══ Records to process

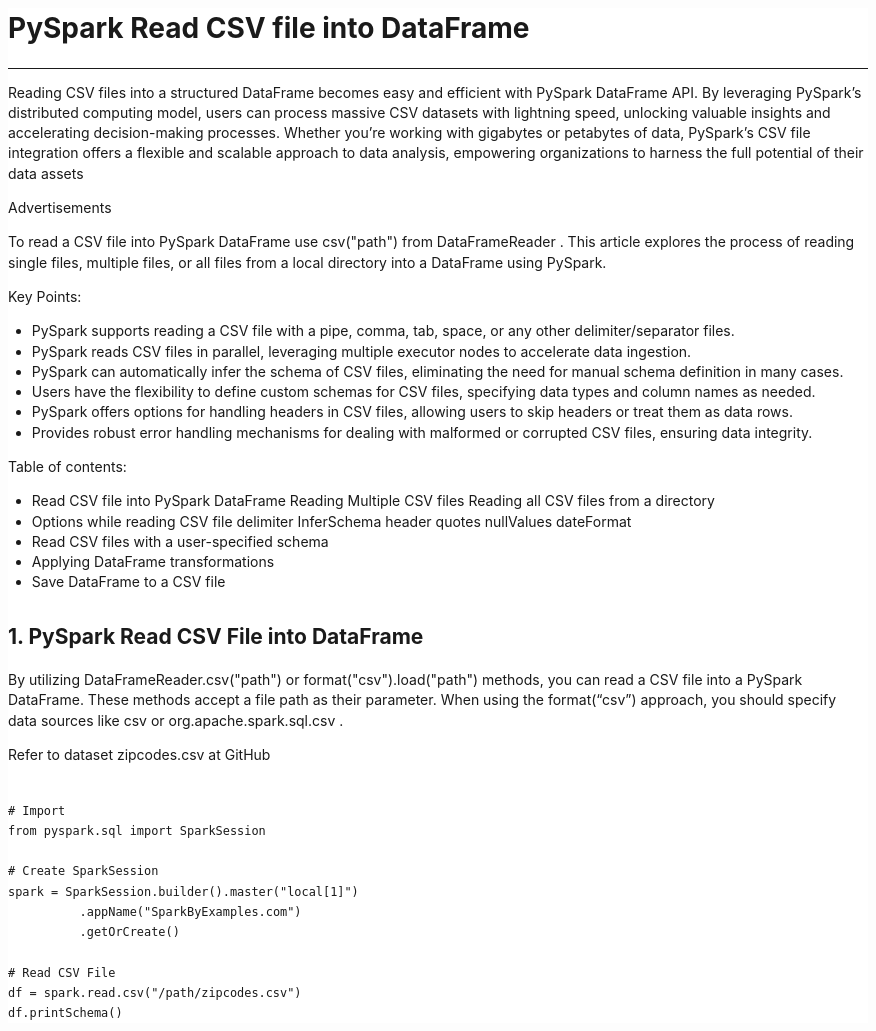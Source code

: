 # PySpark Read CSV file into DataFrame

---

Reading CSV files into a structured DataFrame becomes easy and efficient with PySpark DataFrame API. By leveraging PySpark’s distributed computing model, users can process massive CSV datasets with lightning speed, unlocking valuable insights and accelerating decision-making processes. Whether you’re working with gigabytes or petabytes of data, PySpark’s CSV file integration offers a flexible and scalable approach to data analysis, empowering organizations to harness the full potential of their data assets

Advertisements

To read a CSV file into PySpark DataFrame use csv("path") from DataFrameReader .  This article explores the process of reading single files, multiple files, or all files from a local directory into a DataFrame using PySpark.

Key Points:
- PySpark supports reading a CSV file with a pipe, comma, tab, space, or any other delimiter/separator files.
- PySpark reads CSV files in parallel, leveraging multiple executor nodes to accelerate data ingestion.
- PySpark can automatically infer the schema of CSV files, eliminating the need for manual schema definition in many cases.
- Users have the flexibility to define custom schemas for CSV files, specifying data types and column names as needed.
- PySpark offers options for handling headers in CSV files, allowing users to skip headers or treat them as data rows.
- Provides robust error handling mechanisms for dealing with malformed or corrupted CSV files, ensuring data integrity.

Table of contents:
- Read CSV file into PySpark DataFrame Reading Multiple CSV files Reading all CSV files from a directory
- Options while reading CSV file delimiter InferSchema header quotes nullValues dateFormat
- Read CSV files with a user-specified schema
- Applying DataFrame transformations
- Save DataFrame to a CSV file

## 1. PySpark Read CSV File into DataFrame

By utilizing DataFrameReader.csv("path") or format("csv").load("path") methods, you can read a CSV file into a PySpark DataFrame. These methods accept a file path as their parameter. When using the format(“csv”) approach, you should specify data sources like csv or org.apache.spark.sql.csv .

Refer to dataset zipcodes.csv at GitHub

```
 
# Import
from pyspark.sql import SparkSession

# Create SparkSession
spark = SparkSession.builder().master("local[1]")
          .appName("SparkByExamples.com")
          .getOrCreate()

# Read CSV File
df = spark.read.csv("/path/zipcodes.csv")
df.printSchema()

```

════

§ Task goal: Restate the entries word for word, though any image they contain should not appear.

§ Answer:
Source code

: # PySpark Read CSV file into DataFrame

---

Reading CSV files into a structured DataFrame becomes easy and efficient with PySpark DataFrame API. By leveraging PySpark’s distributed computing model, users can process massive CSV datasets with lightning speed, unlocking valuable insights and accelerating decision-making processes. Whether you’re working with gigabytes or petabytes of data, PySpark’s CSV file integration offers a flexible and scalable approach to data analysis, empowering organizations to harness the full potential of their data assets

Advertisements

To read a CSV file into PySpark DataFrame use csv("path") from DataFrameReader .  This article explores the process of reading single files, multiple files, or all files from a local directory into a DataFrame using PySpark.

Key Points:
- PySpark supports reading a CSV file with a pipe, comma, tab, space, or any other delimiter/separator files.
- PySpark reads CSV files in parallel, leveraging multiple executor nodes to accelerate data ingestion.
- PySpark can automatically infer the schema of CSV files, eliminating the need for manual schema definition in many cases.
- Users have the flexibility to define custom schemas for CSV files, specifying data types and column names as needed.
- PySpark offers options for handling headers in CSV files, allowing users to skip headers or treat them as data rows.
- Provides robust error handling mechanisms for dealing with malformed or corrupted CSV files, ensuring data integrity.

Table of contents:
- Read CSV file into PySpark DataFrame Reading Multiple CSV files Reading all CSV files from a directory
- Options while reading CSV file delimiter InferSchema header quotes nullValues dateFormat
- Read CSV files with a user-specified schema
- Applying DataFrame transformations
- Save DataFrame to a CSV file

## 1. PySpark Read CSV File into DataFrame

By utilizing DataFrameReader.csv("path") or format("csv").load("path") methods, you can read a CSV file into a PySpark DataFrame. These methods accept a file path as their parameter. When using the format(“csv”) approach, you should specify data sources like csv or org.apache.spark.sql.csv .

Refer to dataset zipcodes.csv at GitHub

```
 
# Import
from pyspark.sql import SparkSession

# Create SparkSession
spark = SparkSession.builder().master("local[1]")
          .appName("SparkByExamples.com")
          .getOrCreate()

# Read CSV File
df = spark.read.csv("/path/zipcodes.csv")
df.printSchema()

```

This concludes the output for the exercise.